Nat Craddock

No. 32
- Position: Fullback

Personal information
- Born: December 13, 1940 (age 85) Des Moines, Iowa, U.S.
- Listed height: 6 ft 1 in (1.85 m)
- Listed weight: 220 lb (100 kg)

Career information
- College: Parsons
- AFL draft: 1963: 22nd round, 174th overall pick

Career history
- Baltimore Colts (1963); Montreal Alouettes (1964–1965);

Awards and highlights
- Second-team Little All-American (1962);

Career NFL statistics
- Rushing yards: 1
- Stats at Pro Football Reference

= Nat Craddock =

American gridiron football player (born 1940)

Nathaniel "Crash" Craddock (born December 3, 1940) is an American former professional football player who was a fullback in the National Football League (NFL) and Canadian Football League (CFL). He played college football for the Parsons Wildcats before playing in the NFL for the Baltimore Colts during the 1963 season and in the CFL during the 1964 and 1965 seasons.

==Early life==
A native of Des Moines, Iowa, he played college football at Parsons College in Fairfield, Iowa, from 1959 to 1962.

==Professional football==
He played professional football for the Baltimore Colts during the 1963 season, appearing in three NFL games.

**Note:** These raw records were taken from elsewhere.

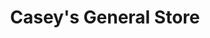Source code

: ---
title: "Casey's General Store"
url: /ottumwa/caseys-general-store-richmond-avenue/
shop: convenience
---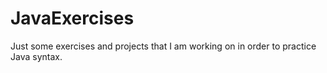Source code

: JavaExercises
=============
Just some exercises and projects that I am working on in order to practice Java syntax.
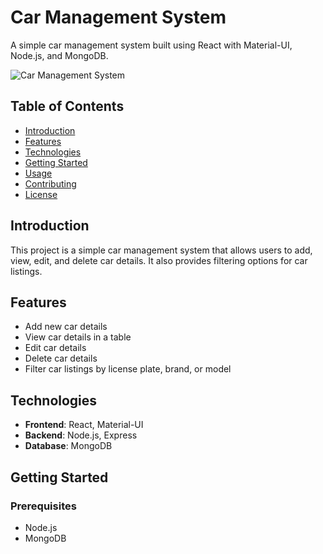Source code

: # Car Management System

A simple car management system built using React with Material-UI, Node.js, and MongoDB.

![Car Management System](path-to-your-screenshot.png)

## Table of Contents

- [Introduction](#introduction)
- [Features](#features)
- [Technologies](#technologies)
- [Getting Started](#getting-started)
- [Usage](#usage)
- [Contributing](#contributing)
- [License](#license)

## Introduction

This project is a simple car management system that allows users to add, view, edit, and delete car details. It also provides filtering options for car listings.

## Features

- Add new car details
- View car details in a table
- Edit car details
- Delete car details
- Filter car listings by license plate, brand, or model

## Technologies

- **Frontend**: React, Material-UI
- **Backend**: Node.js, Express
- **Database**: MongoDB

## Getting Started

### Prerequisites

- Node.js
- MongoDB

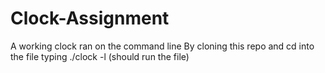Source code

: # Clock-Assignment

A working clock ran on the command line 
By cloning this repo and cd into the file 
typing     ./clock -l   (should run the file)
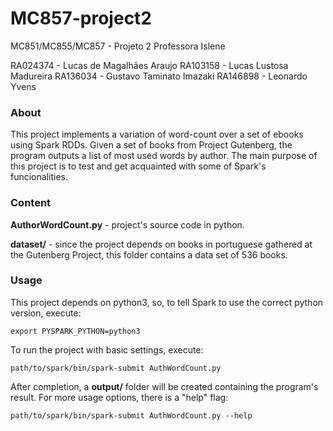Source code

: # MC857-project2
MC851/MC855/MC857 - Projeto 2
Professora Islene

RA024374 - Lucas de Magalhães Araujo
RA103158 - Lucas Lustosa Madureira
RA136034 - Gustavo Taminato Imazaki
RA146898 - Leonardo Yvens

### About

This project implements a variation of word-count over a set of ebooks using Spark RDDs. Given a set of books from Project Gutenberg, the program outputs a list of most used words by author. The main purpose of this project is to test and get acquainted with some of Spark's funcionalities.

### Content

**AuthorWordCount.py** - project's source code in python.

**dataset/** - since the project depends on books in portuguese gathered at the Gutenberg Project, this folder contains a data set of 536 books.

###  Usage

This project depends on python3, so, to tell Spark to use the correct python version, execute:

	export PYSPARK_PYTHON=python3

To run the project with basic settings, execute:

	path/to/spark/bin/spark-submit AuthWordCount.py

After completion, a **output/** folder will be created containing the program's result. For more usage options, there is a "help" flag:

	path/to/spark/bin/spark-submit AuthWordCount.py --help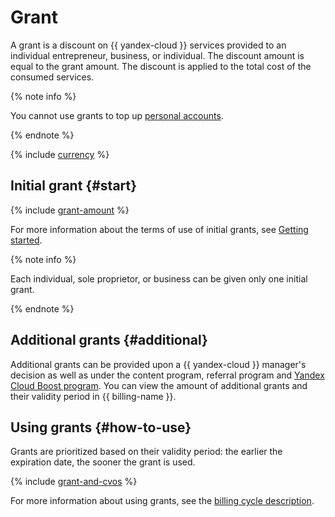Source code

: # Grant

A grant is a discount on {{ yandex-cloud }} services provided to an individual entrepreneur, business, or individual. The discount amount is equal to the grant amount. The discount is applied to the total cost of the consumed services.

{% note info %}

You cannot use grants to top up [personal accounts](personal-account.md).

{% endnote %}

{% include [currency](../_includes/currency.md) %}

## Initial grant {#start}

{% include [grant-amount](../../getting-started/_includes/grant-amount.md) %}

For more information about the terms of use of initial grants, see [Getting started](../../getting-started/usage-grant.md).

{% note info %}

Each individual, sole proprietor, or business can be given only one initial grant.

{% endnote %}

## Additional grants {#additional}
Additional grants can be provided upon a {{ yandex-cloud }} manager's decision as well as under the content program, referral program and [Yandex Cloud Boost program](../../../cloud-boost). You can view the amount of additional grants and their validity period in {{ billing-name }}.


## Using grants {#how-to-use}
Grants are prioritized based on their validity period: the earlier the expiration date, the sooner the grant is used.

{% include [grant-and-cvos](../../_includes/billing/grant-and-cvos.md) %}

For more information about using grants, see the [billing cycle description](../payment/billing-cycle-individual).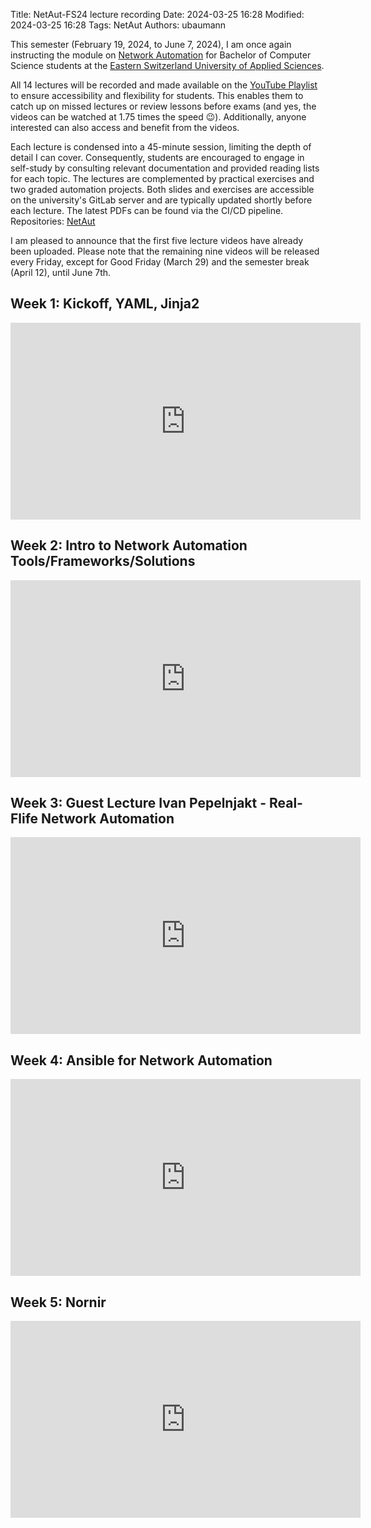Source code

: Title: NetAut-FS24 lecture recording
Date: 2024-03-25 16:28
Modified: 2024-03-25 16:28
Tags: NetAut
Authors: ubaumann


This semester (February 19, 2024, to June 7, 2024), I am once again instructing the module on [Network Automation](https://studien.rj.ost.ch/allModules/public/39128_M_NetAut.html) for Bachelor of Computer Science students at the [Eastern Switzerland University of Applied Sciences](https://www.ost.ch/en/education/computer-science/bachelor-computer-science).

All 14 lectures will be recorded and made available on the [YouTube Playlist](https://www.youtube.com/playlist?list=PLzfw9fKKFW9eYgg1W6-gL6llxBGTXD8fs) to ensure accessibility and flexibility for students. This enables them to catch up on missed lectures or review lessons before exams (and yes, the videos can be watched at 1.75 times the speed 😉). Additionally, anyone interested can also access and benefit from the videos.

Each lecture is condensed into a 45-minute session, limiting the depth of detail I can cover. Consequently, students are encouraged to engage in self-study by consulting relevant documentation and provided reading lists for each topic. The lectures are complemented by practical exercises and two graded automation projects. Both slides and exercises are accessible on the university's GitLab server and are typically updated shortly before each lecture. The latest PDFs can be found via the CI/CD pipeline. Repositories: [NetAut](https://gitlab.ost.ch/netaut)

I am pleased to announce that the first five lecture videos have already been uploaded. Please note that the remaining nine videos will be released every Friday, except for Good Friday (March 29) and the semester break (April 12), until June 7th.

## Week 1: Kickoff, YAML, Jinja2

<iframe width="560" height="315" src="https://www.youtube.com/embed/Cix9rUn_IwE?si=QdwrF1HSG3TzRJgO" title="YouTube video player" frameborder="0" allow="accelerometer; autoplay; clipboard-write; encrypted-media; gyroscope; picture-in-picture; web-share" referrerpolicy="strict-origin-when-cross-origin" allowfullscreen></iframe>

## Week 2: Intro to Network Automation Tools/Frameworks/Solutions

<iframe width="560" height="315" src="https://www.youtube.com/embed/X6dgLYEtTAM?si=DUWH9b1WZlXHS_1M" title="YouTube video player" frameborder="0" allow="accelerometer; autoplay; clipboard-write; encrypted-media; gyroscope; picture-in-picture; web-share" referrerpolicy="strict-origin-when-cross-origin" allowfullscreen></iframe>

## Week 3: Guest Lecture Ivan Pepelnjakt - Real-Flife Network Automation

<iframe width="560" height="315" src="https://www.youtube.com/embed/T4gPoSqaCHU?si=v-ZXx1iulCe95E0t" title="YouTube video player" frameborder="0" allow="accelerometer; autoplay; clipboard-write; encrypted-media; gyroscope; picture-in-picture; web-share" referrerpolicy="strict-origin-when-cross-origin" allowfullscreen></iframe>

## Week 4: Ansible for Network Automation

<iframe width="560" height="315" src="https://www.youtube.com/embed/ROIzL6fqBdE?si=DKufvSgg61c42RQB" title="YouTube video player" frameborder="0" allow="accelerometer; autoplay; clipboard-write; encrypted-media; gyroscope; picture-in-picture; web-share" referrerpolicy="strict-origin-when-cross-origin" allowfullscreen></iframe>

## Week 5: Nornir

<iframe width="560" height="315" src="https://www.youtube.com/embed/-kqybIyKp7Q?si=CrTQb9bbZUo9itnV" title="YouTube video player" frameborder="0" allow="accelerometer; autoplay; clipboard-write; encrypted-media; gyroscope; picture-in-picture; web-share" referrerpolicy="strict-origin-when-cross-origin" allowfullscreen></iframe>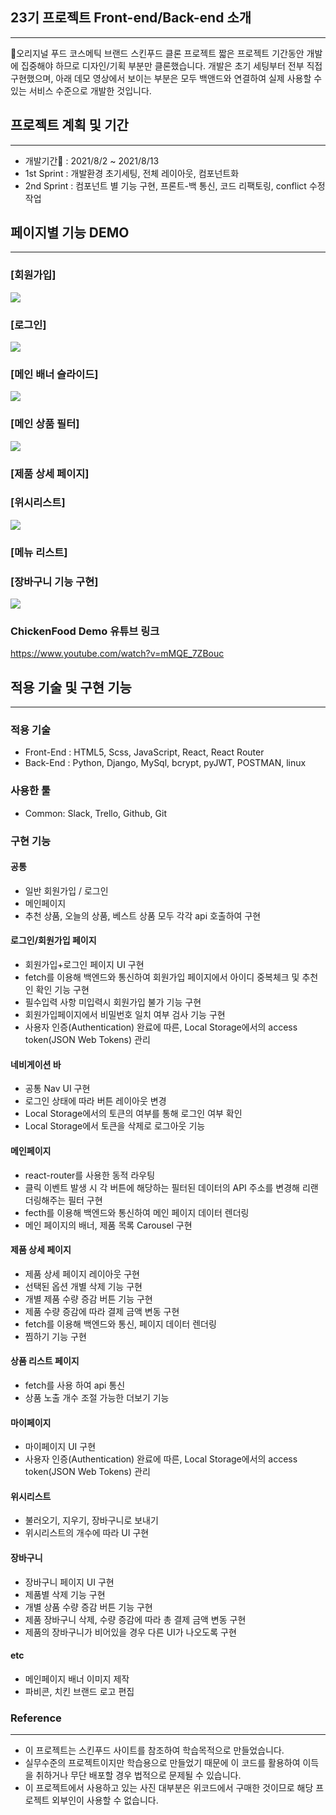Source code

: ## 23기 프로젝트 Front-end/Back-end 소개
---
📢오리지널 푸드 코스메틱 브랜드 스킨푸드 클론 프로젝트
짧은 프로젝트 기간동안 개발에 집중해야 하므로 디자인/기획 부분만 클론했습니다.
개발은 초기 세팅부터 전부 직접 구현했으며, 아래 데모 영상에서 보이는 부분은
모두 백앤드와 연결하여 실제 사용할 수 있는 서비스 수준으로 개발한 것입니다.

## 프로젝트 계획 및 기간
---
- 개발기간📆 : 2021/8/2 ~ 2021/8/13
- 1st Sprint : 개발환경 초기세팅, 전체 레이아웃, 컴포넌트화
- 2nd Sprint : 컴포넌트 별 기능 구현, 프론트-백 통신, 코드 리팩토링, conflict 수정 작업

## 페이지별 기능 DEMO
---
### [회원가입]
![](https://i.ibb.co/HHmS9zw/image.gif)
### [로그인]
![](https://i.ibb.co/VSfcNNf/image.gif)
### [메인 배너 슬라이드]
![](https://i.ibb.co/b7Zz4Zc/2.gif)
### [메인 상품 필터]
![](https://i.ibb.co/zxs3VJy/image.gif)
### [제품 상세 페이지]
### [위시리스트]
![](https://i.ibb.co/JKqMtx9/image.gif)
### [메뉴 리스트]
### [장바구니 기능 구현]
![](https://i.ibb.co/bv9BGq9/image.gif)
### ChickenFood Demo 유튜브 링크
https://www.youtube.com/watch?v=mMQE_7ZBouc

## 적용 기술 및 구현 기능
---
### 적용 기술
- Front-End : HTML5, Scss, JavaScript, React, React Router
- Back-End : Python, Django, MySql, bcrypt, pyJWT, POSTMAN, linux
### 사용한 툴
- Common: Slack, Trello, Github, Git

### 구현 기능

####   공통
- 일반 회원가입 / 로그인
- 메인페이지
- 추천 상품, 오늘의 상품, 베스트 상품 모두 각각 api 호출하여 구현
  
####   로그인/회원가입 페이지
- 회원가입+로그인 페이지 UI 구현
- fetch를 이용해 백엔드와 통신하여 회원가입 페이지에서 아이디 중복체크 및 추천인 확인 기능 구현
- 필수입력 사항 미입력시 회원가입 불가 기능 구현
- 회원가입페이지에서 비밀번호 일치 여부 검사 기능 구현
- 사용자 인증(Authentication) 완료에 따른, Local Storage에서의 access token(JSON Web Tokens) 관리

#### 네비게이션 바
- 공통 Nav UI 구현
- 로그인 상태에 따라 버튼 레이아웃 변경
- Local Storage에서의 토큰의 여부를 통해 로그인 여부 확인
- Local Storage에서 토큰을 삭제로 로그아웃 기능

#### 메인페이지
- react-router를 사용한 동적 라우팅
- 클릭 이벤트 발생 시 각 버튼에 해당하는 필터된 데이터의 API 주소를 변경해 리랜더링해주는 필터 구현
- fecth를 이용해 백엔드와 통신하여 메인 페이지 데이터 렌더링
- 메인 페이지의 배너, 제품 목록  Carousel 구현

#### 제품 상세 페이지
- 제품 상세 페이지 레이아웃 구현
- 선택된 옵션 개별 삭제 기능 구현
- 개별 제품 수량 증감 버튼 기능 구현
- 제품 수량 증감에 따라 결제 금액 변동 구현
- fetch를 이용해 백엔드와 통신, 페이지 데이터 렌더링
- 찜하기 기능 구현

#### 상품 리스트 페이지
- fetch를 사용 하여 api 통신
- 상품 노출 개수 조절 가능한 더보기 기능
  
####   마이페이지
- 마이페이지 UI 구현
- 사용자 인증(Authentication) 완료에 따른, Local Storage에서의 access token(JSON Web Tokens) 관리
  
####   위시리스트
- 불러오기, 지우기, 장바구니로 보내기
- 위시리스트의 개수에 따라 UI 구현

#### 장바구니
- 장바구니 페이지 UI 구현
- 제품별 삭제 기능 구현
- 개별 상품 수량 증감 버튼 기능 구현
- 제품 장바구니 삭제, 수량 증감에 따라 총 결제 금액 변동 구현
- 제품의 장바구니가 비어있을 경우 다른 UI가 나오도록 구현

#### etc
- 메인페이지 배너 이미지 제작
- 파비콘, 치킨 브랜드 로고 편집

### Reference
---
- 이 프로젝트는 스킨푸드 사이트를 참조하여 학습목적으로 만들었습니다.
- 실무수준의 프로젝트이지만 학습용으로 만들었기 때문에 이 코드를 활용하여 이득을 취하거나 무단 배포할 경우 법적으로 문제될 수 있습니다.
- 이 프로젝트에서 사용하고 있는 사진 대부분은 위코드에서 구매한 것이므로 해당 프로젝트 외부인이 사용할 수 없습니다.
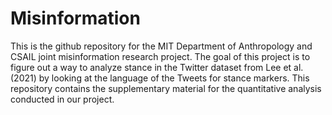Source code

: # Misinformation
This is the github repository for the MIT Department of Anthropology and CSAIL joint misinformation research project. 
The goal of this project is to figure out a way to analyze stance in the Twitter dataset from Lee et al. (2021) by looking at the language of the Tweets for stance markers.
This repository contains the supplementary material for the quantitative analysis conducted in our project.

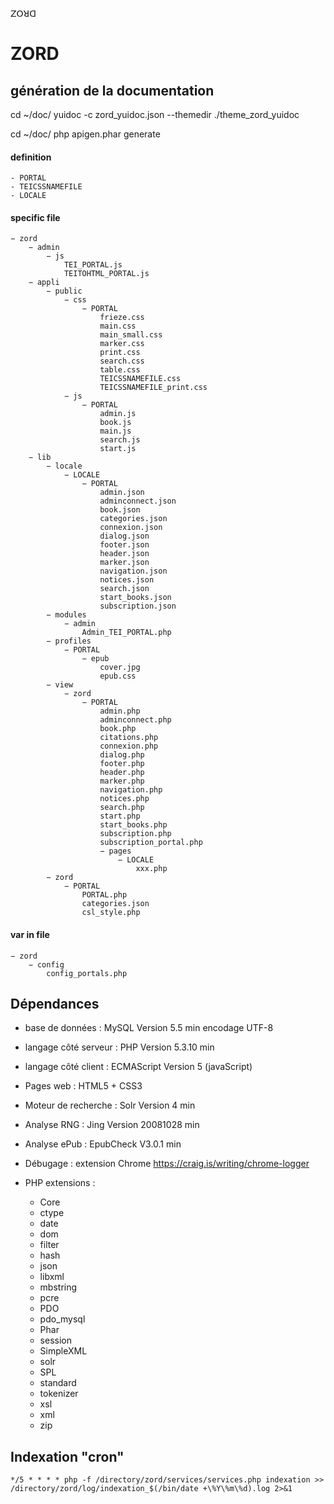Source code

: ꓜꓳꓤꓷ

# ZORD

## génération de la documentation

cd ~/doc/
yuidoc -c zord_yuidoc.json --themedir ./theme_zord_yuidoc

cd ~/doc/
php apigen.phar generate

#### definition

	- PORTAL
	- TEICSSNAMEFILE
	- LOCALE

#### specific file

	− zord
		− admin
			− js
				TEI_PORTAL.js
				TEITOHTML_PORTAL.js
		− appli
			− public
				− css
					− PORTAL
						frieze.css
						main.css
						main_small.css
						marker.css
						print.css
						search.css
						table.css
						TEICSSNAMEFILE.css
						TEICSSNAMEFILE_print.css
				− js
					− PORTAL
						admin.js
						book.js
						main.js
						search.js
						start.js
		− lib
			− locale
				− LOCALE
					− PORTAL
						admin.json
						adminconnect.json
						book.json
						categories.json
						connexion.json
						dialog.json
						footer.json
						header.json
						marker.json
						navigation.json
						notices.json
						search.json
						start_books.json
						subscription.json
			− modules
				− admin
					Admin_TEI_PORTAL.php
			− profiles
				− PORTAL
					− epub
						cover.jpg
						epub.css
			− view
				− zord
					− PORTAL
						admin.php
						adminconnect.php
						book.php
						citations.php
						connexion.php
						dialog.php
						footer.php
						header.php
						marker.php
						navigation.php
						notices.php
						search.php
						start.php
						start_books.php
						subscription.php
						subscription_portal.php
						− pages
							− LOCALE
								xxx.php
			− zord
				− PORTAL
					PORTAL.php
					categories.json
					csl_style.php

#### var in file

	− zord
		− config
			config_portals.php

## Dépendances
- base de données : MySQL Version 5.5 min encodage UTF-8
- langage côté serveur : PHP Version 5.3.10 min
- langage côté client : ECMAScript Version 5 (javaScript)
- Pages web : HTML5 + CSS3
- Moteur de recherche : Solr Version 4 min
- Analyse RNG : Jing Version 20081028 min
- Analyse ePub : EpubCheck V3.0.1 min
- Débugage : extension Chrome https://craig.is/writing/chrome-logger

- PHP extensions :
	- Core
	- ctype
	- date
	- dom
	- filter
	- hash
	- json
	- libxml
	- mbstring
	- pcre
	- PDO
	- pdo_mysql
	- Phar
	- session
	- SimpleXML
	- solr
	- SPL
	- standard
	- tokenizer
	- xsl
	- xml
	- zip

## Indexation "cron"

	*/5 * * * * php -f /directory/zord/services/services.php indexation >> /directory/zord/log/indexation_$(/bin/date +\%Y\%m\%d).log 2>&1
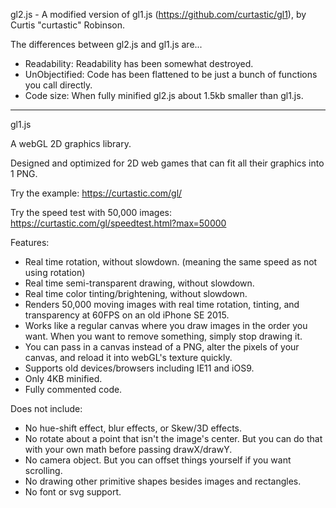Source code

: gl2.js - A modified version of gl1.js (https://github.com/curtastic/gl1), by Curtis "curtastic" Robinson.

The differences between gl2.js and gl1.js are...
- Readability: Readability has been somewhat destroyed.
- UnObjectified: Code has been flattened to be just a bunch of functions you call directly.
- Code size: When fully minified gl2.js about 1.5kb smaller than gl1.js.

<hr>

gl1.js

A webGL 2D graphics library.

Designed and optimized for 2D web games that can fit all their graphics into 1 PNG.

Try the example:
https://curtastic.com/gl/

Try the speed test with 50,000 images:
https://curtastic.com/gl/speedtest.html?max=50000

Features:
- Real time rotation, without slowdown. (meaning the same speed as not using rotation)
- Real time semi-transparent drawing, without slowdown.
- Real time color tinting/brightening, without slowdown.
- Renders 50,000 moving images with real time rotation, tinting, and transparency at 60FPS on an old iPhone SE 2015.
- Works like a regular canvas where you draw images in the order you want. When you want to remove something, simply stop drawing it.
- You can pass in a canvas instead of a PNG, alter the pixels of your canvas, and reload it into webGL's texture quickly.
- Supports old devices/browsers including IE11 and iOS9.
- Only 4KB minified.
- Fully commented code.

Does not include:
- No hue-shift effect, blur effects, or Skew/3D effects.
- No rotate about a point that isn't the image's center. But you can do that with your own math before passing drawX/drawY.
- No camera object. But you can offset things yourself if you want scrolling.
- No drawing other primitive shapes besides images and rectangles.
- No font or svg support.
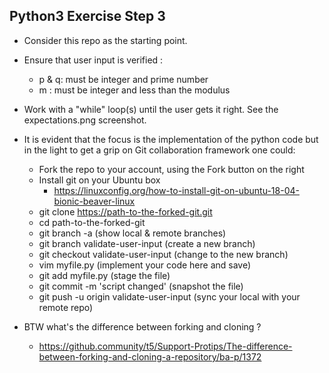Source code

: Python3 Exercise Step 3
-----------------------
- Consider this repo as the starting point.

- Ensure that user input is verified :
	- p & q: must be integer and prime number
	- m : must be integer and less than the modulus

- Work with a "while" loop(s) until the user gets it right.  See the expectations.png screenshot.

- It is evident that the focus is the implementation of the python code but in the light to get a grip on Git collaboration framework one could:
	- Fork the repo to your account, using the Fork button on the right
    - Install git on your Ubuntu box
		- https://linuxconfig.org/how-to-install-git-on-ubuntu-18-04-bionic-beaver-linux
	- git clone https://path-to-the-forked-git.git
	- cd  path-to-the-forked-git
	- git branch -a (show local & remote branches)
	- git branch validate-user-input (create a new branch)
	- git checkout validate-user-input (change to the new branch)
	- vim myfile.py (implement your code here and save)
	- git add myfile.py (stage the file)
	- git commit -m 'script changed' (snapshot the file)
	- git push -u origin validate-user-input (sync your local with your remote repo)

- BTW what's the difference between forking and cloning ?
	- https://github.community/t5/Support-Protips/The-difference-between-forking-and-cloning-a-repository/ba-p/1372
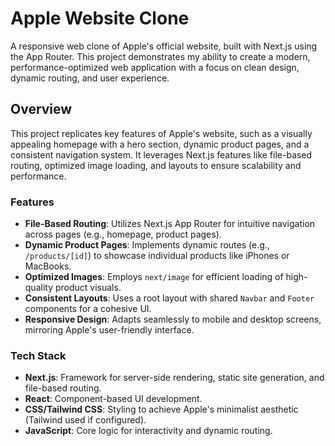 # Apple Website Clone

A responsive web clone of Apple's official website, built with Next.js using the App Router. This project demonstrates my ability to create a modern, performance-optimized web application with a focus on clean design, dynamic routing, and user experience.

## Overview

This project replicates key features of Apple's website, such as a visually appealing homepage with a hero section, dynamic product pages, and a consistent navigation system. It leverages Next.js features like file-based routing, optimized image loading, and layouts to ensure scalability and performance.

### Features

- **File-Based Routing**: Utilizes Next.js App Router for intuitive navigation across pages (e.g., homepage, product pages).
- **Dynamic Product Pages**: Implements dynamic routes (e.g., `/products/[id]`) to showcase individual products like iPhones or MacBooks.
- **Optimized Images**: Employs `next/image` for efficient loading of high-quality product visuals.
- **Consistent Layouts**: Uses a root layout with shared `Navbar` and `Footer` components for a cohesive UI.
- **Responsive Design**: Adapts seamlessly to mobile and desktop screens, mirroring Apple's user-friendly interface.

### Tech Stack

- **Next.js**: Framework for server-side rendering, static site generation, and file-based routing.
- **React**: Component-based UI development.
- **CSS/Tailwind CSS**: Styling to achieve Apple's minimalist aesthetic (Tailwind used if configured).
- **JavaScript**: Core logic for interactivity and dynamic routing.
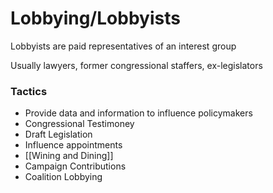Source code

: # Lobbying/Lobbyists
Lobbyists are paid representatives of an interest group

Usually lawyers, former congressional staffers, ex-legislators

### Tactics
+ Provide data and information to influence policymakers
+ Congressional Testimoney
+ Draft Legislation
+ Influence appointments
+ [[Wining and Dining]]
+ Campaign Contributions
+ Coalition Lobbying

He also played in the Canadian Football League (CFL) for the Montreal Alouettes during the 1964 and 1965 seasons. He appeared in nine CFL games.

==Later life==
After retiring from football, Craddock worked as a strength and conditioning coach at a Des Moines high school and as the intramural program coordinator at Kirkwood Community College. In 1984, he opened a Nautilus fitness center in Cedar Rapids, Iowa.